There was a short letter from Lydia to her mother that was read to a disinterested room. Lydia had parted from the Gardiners and was making her way on the journey to Darcy’s small estate in Ireland. Elizabeth paid little attention as her mother read aloud. She had decided that her wisest course was to put her worries about Darcy’s safety out of her mind. This might have been an intelligent conclusion had her resolution to think on it no more not been continually in her thoughts. Thus she remained until a letter was dropped on her lap as her mother fluttered by in her usual noisy attitude.
“You have had a letter as well, Lizzy. I believe it is from Mr. Darcy although why it looks trampled on, I am sure I do not know.”
Elizabeth eagerly caught the letter and noticed its
poor condition. It was written in his familiar hand in neat, sharp pen strokes, but the hot pressed paper did look as if it had been trod upon.
“Darcy’s other letters were sent by his own rider. Why did this one come post?” Kitty sat in the window seat, blowing on the glass and lazily drawing circles on the pane.
“Perhaps Mr. Darcy is anticipating the expense of providing for all of you when I die. He is practicing his economy.” Mr. Bennet did not glance up from his newspaper.

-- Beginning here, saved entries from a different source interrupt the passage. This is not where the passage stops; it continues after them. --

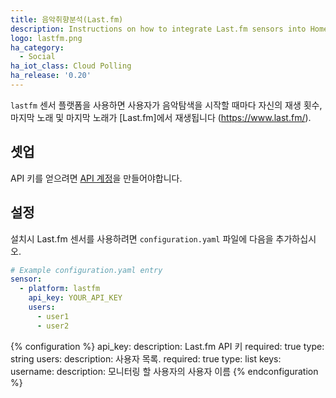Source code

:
 ```yaml
---
title: 음악취향분석(Last.fm)
description: Instructions on how to integrate Last.fm sensors into Home Assistant.
logo: lastfm.png
ha_category:
  - Social
ha_iot_class: Cloud Polling
ha_release: '0.20'
---
```


`lastfm` 센서 플랫폼을 사용하면 사용자가 음악탐색을 시작할 때마다 자신의 재생 횟수, 마지막 노래 및 마지막 노래가 [Last.fm]에서 재생됩니다 (https://www.last.fm/).

## 셋업

API 키를 얻으려면 [API 계정](https://www.last.fm/api/account/create)을 만들어야합니다.

## 설정

설치시 Last.fm 센서를 사용하려면 `configuration.yaml` 파일에 다음을 추가하십시오.

```yaml
# Example configuration.yaml entry
sensor:
  - platform: lastfm
    api_key: YOUR_API_KEY
    users:
      - user1
      - user2
```

{% configuration %}
api_key:
  description: Last.fm API 키
  required: true
  type: string
users:
  description: 사용자 목록.
  required: true
  type: list
  keys:
    username:
      description: 모니터링 할 사용자의 사용자 이름
{% endconfiguration %}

“As if Mr. Darcy would ever need to economize, Mr. Bennet! How could they exceed their income? The man is worth ten thousand a year, and likely more!”
Elizabeth happily tore the seal to read news from her beloved. News from him in his own hand would end her doubt and suspense. The letter was from Camden Place and dated the previous Friday evening.
My dearest Elizabeth,
I have melancholy news to relate and sincerely lament for your feelings under the shock of it. I wish I could better prepare you, but there is no way your mind could forestall the event I have to communicate. Mr. Wickham was not only unrepentant but eager to ruin us all, and as such, my only recourse to preserve our dignity and our family’s reputation was to challenge him to defend his conduct in an affair of honor. If this letter has been placed in your hands, it is because I was mortally wounded in the attempt.
All that was undertaken by me was necessary and done out of a desire to protect you and your family from being further maligned. I am remedying an evil that has been brought on only by myself, and I accept the possibility of paying the ultimate of sacrifices. My one regret in meeting Mr. Wickham is that I have taken the chance of never again returning to your side. I do not regret challenging Mr. Wickham; however, I do regret that righting this wrong has cost me a future with you.
Your affectionate heart will be greatly wounded, and I wish the shock of this could have been lessened. I have made arrangements for your future security, and I beg you to accept them. See them not as the actions of a proud and dominating master, but those of a love-struck man who wants to care for you in the only method now available. I have done all that I am able to see you become an independent woman. I wish for you to have the opportunity to be someone of great importance in the world as you have always been so valued by me. I have placed my trust for arranging these affairs in Colonel Fitzwilliam, and I ask that you do the same.